### ACTION ITEM
Once you reach the line containing "I consider myself" in the data below, restate each line word for word up to and including the one containing "[![Follow chris.lion on".

[PROVIDED DATA Boundary: Start]

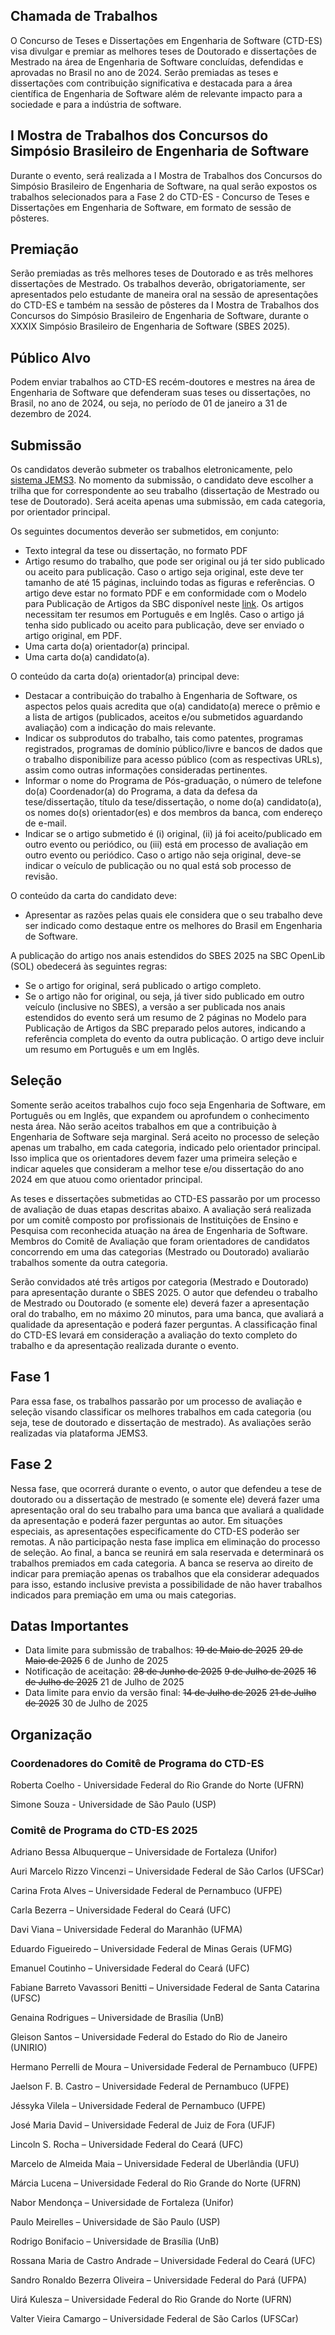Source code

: ## Chamada de Trabalhos

O Concurso de Teses e Dissertações em Engenharia de Software (CTD-ES) visa divulgar e premiar as melhores teses de Doutorado e dissertações de Mestrado na área de Engenharia de Software concluídas, defendidas e aprovadas no Brasil no ano de 2024. Serão premiadas as teses e dissertações com contribuição significativa e destacada para a área científica de Engenharia de Software além de relevante impacto para a sociedade e para a indústria de software.

## I Mostra de Trabalhos dos Concursos do Simpósio Brasileiro de Engenharia de Software

Durante o evento, será realizada a I Mostra de Trabalhos dos Concursos do Simpósio Brasileiro de Engenharia de Software, na qual serão expostos os trabalhos selecionados para a Fase 2 do CTD-ES - Concurso de Teses e Dissertações em Engenharia de Software, em formato de sessão de pôsteres.

## Premiação

Serão premiadas as três melhores teses de Doutorado e as três melhores dissertações de Mestrado. Os trabalhos deverão, obrigatoriamente, ser apresentados pelo estudante de maneira oral na sessão de apresentações do CTD-ES e também na sessão de pôsteres da I Mostra de Trabalhos dos Concursos do Simpósio Brasileiro de Engenharia de Software, durante o XXXIX Simpósio Brasileiro de Engenharia de Software (SBES 2025).

## Público Alvo

Podem enviar trabalhos ao CTD-ES recém-doutores e mestres na área de Engenharia de Software que defenderam suas teses ou dissertações, no Brasil, no ano de 2024, ou seja, no período de 01 de janeiro a 31 de dezembro de 2024.

## Submissão

Os candidatos deverão submeter os trabalhos eletronicamente, pelo [sistema JEMS3](https://jems3.sbc.org.br/sbes-ctd-es2025). No momento da submissão, o candidato deve escolher a trilha que for correspondente ao seu trabalho (dissertação de Mestrado ou tese de Doutorado). Será aceita apenas uma submissão, em cada categoria, por orientador principal.

Os seguintes documentos deverão ser submetidos, em conjunto:

- Texto integral da tese ou dissertação, no formato PDF
- Artigo resumo do trabalho, que pode ser original ou já ter sido publicado ou aceito para publicação. Caso o artigo seja original, este deve ter tamanho de até 15 páginas, incluindo todas as figuras e referências. O artigo deve estar no formato PDF e em conformidade com o Modelo para Publicação de Artigos da SBC disponível neste [link](http://www.sbc.org.br/documentos-da-sbc/category/169-templates-para-artigos-e-capitulos-de-livros). Os artigos necessitam ter resumos em Português e em Inglês. Caso o artigo já tenha sido publicado ou aceito para publicação, deve ser enviado o artigo original, em PDF.
- Uma carta do(a) orientador(a) principal.
- Uma carta do(a) candidato(a).

O conteúdo da carta do(a) orientador(a) principal deve:

- Destacar a contribuição do trabalho à Engenharia de Software, os aspectos pelos quais acredita que o(a) candidato(a) merece o prêmio e a lista de artigos (publicados, aceitos e/ou submetidos aguardando avaliação) com a indicação do mais relevante.
- Indicar os subprodutos do trabalho, tais como patentes, programas registrados, programas de domínio público/livre e bancos de dados que o trabalho disponibilize para acesso público (com as respectivas URLs), assim como outras informações consideradas pertinentes.
- Informar o nome do Programa de Pós-graduação, o número de telefone do(a) Coordenador(a) do Programa, a data da defesa da tese/dissertação, título da tese/dissertação, o nome do(a) candidato(a), os nomes do(s) orientador(es) e dos membros da banca, com endereço de e-mail.
- Indicar se o artigo submetido é (i) original, (ii) já foi aceito/publicado em outro evento ou periódico, ou (iii) está em processo de avaliação em outro evento ou periódico. Caso o artigo não seja original, deve-se indicar o veículo de publicação ou no qual está sob processo de revisão.

O conteúdo da carta do candidato deve:

- Apresentar as razões pelas quais ele considera que o seu trabalho deve ser indicado como destaque entre os melhores do Brasil em Engenharia de Software.

A publicação do artigo nos anais estendidos do SBES 2025 na SBC OpenLib (SOL) obedecerá às seguintes regras:

- Se o artigo for original, será publicado o artigo completo.
- Se o artigo não for original, ou seja, já tiver sido publicado em outro veículo (inclusive no SBES), a versão a ser publicada nos anais estendidos do evento será um resumo de 2 páginas no Modelo para Publicação de Artigos da SBC preparado pelos autores, indicando a referência completa do evento da outra publicação. O artigo deve incluir um resumo em Português e um em Inglês.

## Seleção

Somente serão aceitos trabalhos cujo foco seja Engenharia de Software, em Português ou em Inglês, que expandem ou aprofundem o conhecimento nesta área. Não serão aceitos trabalhos em que a contribuição à Engenharia de Software seja marginal. Será aceito no processo de seleção apenas um trabalho, em cada categoria, indicado pelo orientador principal. Isso implica que os orientadores devem fazer uma primeira seleção e indicar aqueles que consideram a melhor tese e/ou dissertação do ano 2024 em que atuou como orientador principal.

As teses e dissertações submetidas ao CTD-ES passarão por um processo de avaliação de duas etapas descritas abaixo. A avaliação será realizada por um comitê composto por profissionais de Instituições de Ensino e Pesquisa com reconhecida atuação na área de Engenharia de Software. Membros do Comitê de Avaliação que foram orientadores de candidatos concorrendo em uma das categorias (Mestrado ou Doutorado) avaliarão trabalhos somente da outra categoria.

Serão convidados até três artigos por categoria (Mestrado e Doutorado) para apresentação durante o SBES 2025. O autor que defendeu o trabalho de Mestrado ou Doutorado (e somente ele) deverá fazer a apresentação oral do trabalho, em no máximo 20 minutos, para uma banca, que avaliará a qualidade da apresentação e poderá fazer perguntas. A classificação final do CTD-ES levará em consideração a avaliação do texto completo do trabalho e da apresentação realizada durante o evento.

## Fase 1

Para essa fase, os trabalhos passarão por um processo de avaliação e seleção visando classificar os melhores trabalhos em cada categoria (ou seja, tese de doutorado e dissertação de mestrado). As avaliações serão realizadas via plataforma JEMS3.

## Fase 2

Nessa fase, que ocorrerá durante o evento, o autor que defendeu a tese de doutorado ou a dissertação de mestrado (e somente ele) deverá fazer uma apresentação oral do seu trabalho para uma banca que avaliará a qualidade da apresentação e poderá fazer perguntas ao autor. Em situações especiais, as apresentações especificamente do CTD-ES poderão ser remotas. A não participação nesta fase implica em eliminação do processo de seleção. Ao final, a banca se reunirá em sala reservada e determinará os trabalhos premiados em cada categoria. A banca se reserva ao direito de indicar para premiação apenas os trabalhos que ela considerar adequados para isso, estando inclusive prevista a possibilidade de não haver trabalhos indicados para premiação em uma ou mais categorias.

## Datas Importantes

- Data limite para submissão de trabalhos: <s>19 de Maio de 2025</s> <s>29 de Maio de 2025</s> 6 de Junho de 2025
- Notificação de aceitação: <s>28 de Junho de 2025</s> <s>9 de Julho de 2025</s> <s>16 de Julho de 2025</s> 21 de Julho de 2025
- Data limite para envio da versão final: <s>14 de Julho de 2025</s> <s>21 de Julho de 2025</s> 30 de Julho de 2025

## Organização

### Coordenadores do Comitê de Programa do CTD-ES

Roberta Coelho - Universidade Federal do Rio Grande do Norte (UFRN)

Simone Souza - Universidade de São Paulo (USP)

### Comitê de Programa do CTD-ES 2025

Adriano Bessa Albuquerque – Universidade de Fortaleza (Unifor)

Auri Marcelo Rizzo Vincenzi – Universidade Federal de São Carlos (UFSCar)

Carina Frota Alves – Universidade Federal de Pernambuco (UFPE)

Carla Bezerra – Universidade Federal do Ceará (UFC)

Davi Viana – Universidade Federal do Maranhão (UFMA)

Eduardo Figueiredo – Universidade Federal de Minas Gerais (UFMG)

Emanuel Coutinho – Universidade Federal do Ceará (UFC)

Fabiane Barreto Vavassori Benitti – Universidade Federal de Santa Catarina (UFSC)

Genaina Rodrigues – Universidade de Brasília (UnB)

Gleison Santos – Universidade Federal do Estado do Rio de Janeiro (UNIRIO)

Hermano Perrelli de Moura – Universidade Federal de Pernambuco (UFPE)

Jaelson F. B. Castro – Universidade Federal de Pernambuco (UFPE)

Jéssyka Vilela – Universidade Federal de Pernambuco (UFPE)

José Maria David – Universidade Federal de Juiz de Fora (UFJF)

Lincoln S. Rocha – Universidade Federal do Ceará (UFC)

Marcelo de Almeida Maia – Universidade Federal de Uberlândia (UFU)

Márcia Lucena – Universidade Federal do Rio Grande do Norte (UFRN)

Nabor Mendonça – Universidade de Fortaleza (Unifor)

Paulo Meirelles – Universidade de São Paulo (USP)

Rodrigo Bonifacio – Universidade de Brasília (UnB)

Rossana Maria de Castro Andrade – Universidade Federal do Ceará (UFC)

Sandro Ronaldo Bezerra Oliveira – Universidade Federal do Pará (UFPA)

Uirá Kulesza – Universidade Federal do Rio Grande do Norte (UFRN)

Valter Vieira Camargo – Universidade Federal de São Carlos (UFSCar)
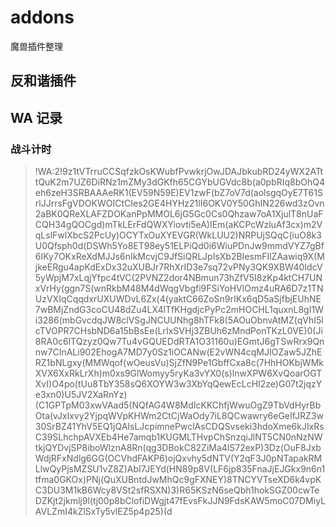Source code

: # addons

魔兽插件整理

## 反和谐插件

## 

## WA 记录

### 战斗计时

> !WA:2!9z1tVTrruCCSqfzkOsKWubfPvwkrjOwJDAJbkubRD24yWX2ATttQuK2m7UZ6DiRNz1mZMy3dGKfh65CGYbUGVdc8b(a0pbRIq8bOhQ4eh6zeH3SRBAAAeRK1(EV59N59E)EV1zwF(bZ7oV7d(aolsgqOyE7T61SrlJJrrsFgVDOKWOICtCIes2GE4HYHz21lI6OKV0Y50GhIN226wd3zOvn2aBK0QReXLAFZDOKanPpMMOL6jG5Gc0Cs0Qhzaw7oA1XjulT8nUaFCQH34gQOCgd)mTkLErFdQWXYiovti5eA)IEm(aKCPcWzluAf3cx)m2VqLslFwlXbcS2PcUy)OCYTxOuXYEVGR(WkLUU2)NRPUjSQqC(iuO8k3U0Qfsph0d(DSWh5Yo8ET98ey51ELPiQd0i6WiuPDnJw9mmdVYZ7gBf6IKy7OKxReXdMJJs6nIkMcvjC9JfSiQRLJpIsXb2BIesmFIlZAawiq9X(MjkeERgu4apKdExDx32uXUBJr7RhXrID3e7sq72vPNy3QK9XBW40IdcV5yWpjM7xLqjYfpc4tVC(2PVNZ2dor4NBmun73hZfV5I8zKp4ktCH7UNxVrHy(ggn7S(wnRkbM48M4dWqgVbgfi9FSiYoHVlOmz4uRA6D7z1TNUzVXIqCqqdxrUXUWDvL6Zx(4(yaktC66ZoSn9rIKx6qD5aSjfbjEUhNE7wBMjZndG3coCU48dZu4LX4lTfKHgdjcPyPc2mHOCHL1quxnL8gI1Wi3286(mbGvcdqJW8clVSgJNCUUNhg8hTFk8(5AOuObnvAtMZ(qVhI5lcTVOPR7CHsbND6a15bBsEe(LrIxSVHj3ZBUh6zMndPonTKzL0VE)0(Ji8RA0c6lTQzyz0Qw7Tu4vGQUEDdRTA1O31160u)EGmtJ6gTSwRrx9Qnnw7CInALi902EhogA7MD7y0Sz1iOCANw(E2vWN4cqMJIOZaw5JZhERZ1bNLgxy(MMWqof(wOeusVu)SjZfN9Pe1GbffCxa8c(7HhHOKbjWMkXVX6XxRkLrXh)m0xs9GlWomyy5ryKa3vYX0(s)lnwXPW6XvQoarOGTXvI)O4po(tUu8TbY358sQ6XOYW3w3XbYqQewEcLcHI2ze)G07t2jqzYe3xn0)U5JV2XaRnYz)(C1GPTpM03xwVAad5(NQfAG4W8MdIcKKChfjWwuOgZ9TbVdHyrBbOta(vJxlxvy2YjpqWVpKHWm2CtCjWaOdy7iL8QCwawry6eGeIfJRZ3w30SrBZ41YhV5EQ1jQAIsLJcpimnePwclAsCDQSvseki3hdoXme6kJIxRsC39SLhchpAVXEb4He7amqb1KUGMLTHvpChSnzqiJlNT5CN0nNzNWtkjQYDvjSP8iboWlznA8Rn(qg3DBokC82ZiMa4lS72exP)3Dz(OuF8JxbWdjRFxNdlg6GG(OCVhdFAKP6)ojQxvhy5dNTV(Y2qF3J0pNTapakRMLlwQyPjsMZSU1vZ8Z)AbI7JEYd(HN89p8V(LF6jp835FnaJjEJGkx9n6n1tfma0GKOx)PNj(QuXUBntdJwMhQc9gFXNEY)8TNCYVTseXD6k4vpKC3DU3M1kB6Wcy8VSt2sfRSXN)3)R65KSzN6seQbh1hokSGZ00cwTeDZKjt2jkmlj9l(tj00p8bClofiDWgjt47fEvsFkJJN9FdsKAW5moC07DMiyLAVLZmI4kZlSxTy5vlEZ5p4p25)(d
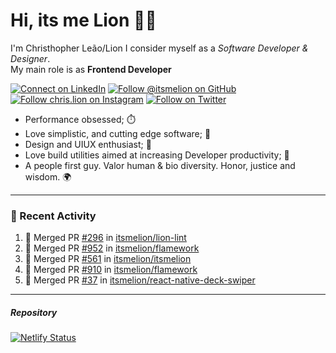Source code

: # Hi, its me Lion 👋🦁

I'm Christhopher Leão/Lion
I consider myself as a _Software Developer & Designer_.<br/>My main role is as <b>Frontend Developer</b>
<br />

[![Connect on LinkedIn](https://img.shields.io/badge/--linkedin?label=LinkedIn&logo=LinkedIn&style=social)](https://www.linkedin.com/in/chrislion)
[![Follow @itsmelion on GitHub](https://img.shields.io/github/followers/itsmelion?label=follow%20%40itsmeLion&style=social)](https://github.com/itsmelion)
[![Follow chris.lion on Instagram](https://img.shields.io/badge/--instagram?label=@chris.lion&logo=Instagram&style=social)](https://instagram.com/chris.lion)
[![Follow on Twitter](https://img.shields.io/badge/--twitter?label=@ChrisLion_me&logo=Twitter&style=social)](https://twitter.com/chrislion_me)

- Performance obsessed; ⏱️
- Love simplistic, and cutting edge software; 📆
- Design and UIUX enthusiast; 🎨
- Love build utilities aimed at increasing Developer productivity; 🧰
- A people first guy. Valor human & bio diversity. Honor, justice and wisdom. 🌍

---
### 📰 Recent Activity

<!--START_SECTION:activity-->
1. 🎉 Merged PR [#296](https://github.com/itsmelion/lion-lint/pull/296) in [itsmelion/lion-lint](https://github.com/itsmelion/lion-lint)
2. 🎉 Merged PR [#952](https://github.com/itsmelion/flamework/pull/952) in [itsmelion/flamework](https://github.com/itsmelion/flamework)
3. 🎉 Merged PR [#561](https://github.com/itsmelion/itsmelion/pull/561) in [itsmelion/itsmelion](https://github.com/itsmelion/itsmelion)
4. 🎉 Merged PR [#910](https://github.com/itsmelion/flamework/pull/910) in [itsmelion/flamework](https://github.com/itsmelion/flamework)
5. 🎉 Merged PR [#37](https://github.com/itsmelion/react-native-deck-swiper/pull/37) in [itsmelion/react-native-deck-swiper](https://github.com/itsmelion/react-native-deck-swiper)
<!--END_SECTION:activity-->

___

##### Repository
[![Netlify Status](https://api.netlify.com/api/v1/badges/9e2e6136-1ab9-42fc-8d4e-188512d5d841/deploy-status)](https://app.netlify.com/sites/lion-portfolio/deploys)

[PROVIDED DATA Boundary: End]

### RESPONSE FOR THIS EXERCISE
I consider myself as a _Software Developer & Designer_.<br/>My main role is as <b>Frontend Developer</b>
<br />

[![Connect on LinkedIn](https://img.shields.io/badge/--linkedin?label=LinkedIn&logo=LinkedIn&style=social)](https://www.linkedin.com/in/chrislion)
[![Follow @itsmelion on GitHub](https://img.shields.io/github/followers/itsmelion?label=follow%20%40itsmeLion&style=social)](https://github.com/itsmelion)
[![Follow chris.lion on Instagram](https://img.shields.io/badge/--instagram?label=@chris.lion&logo=Instagram&style=social)](https://instagram.com/chris.lion)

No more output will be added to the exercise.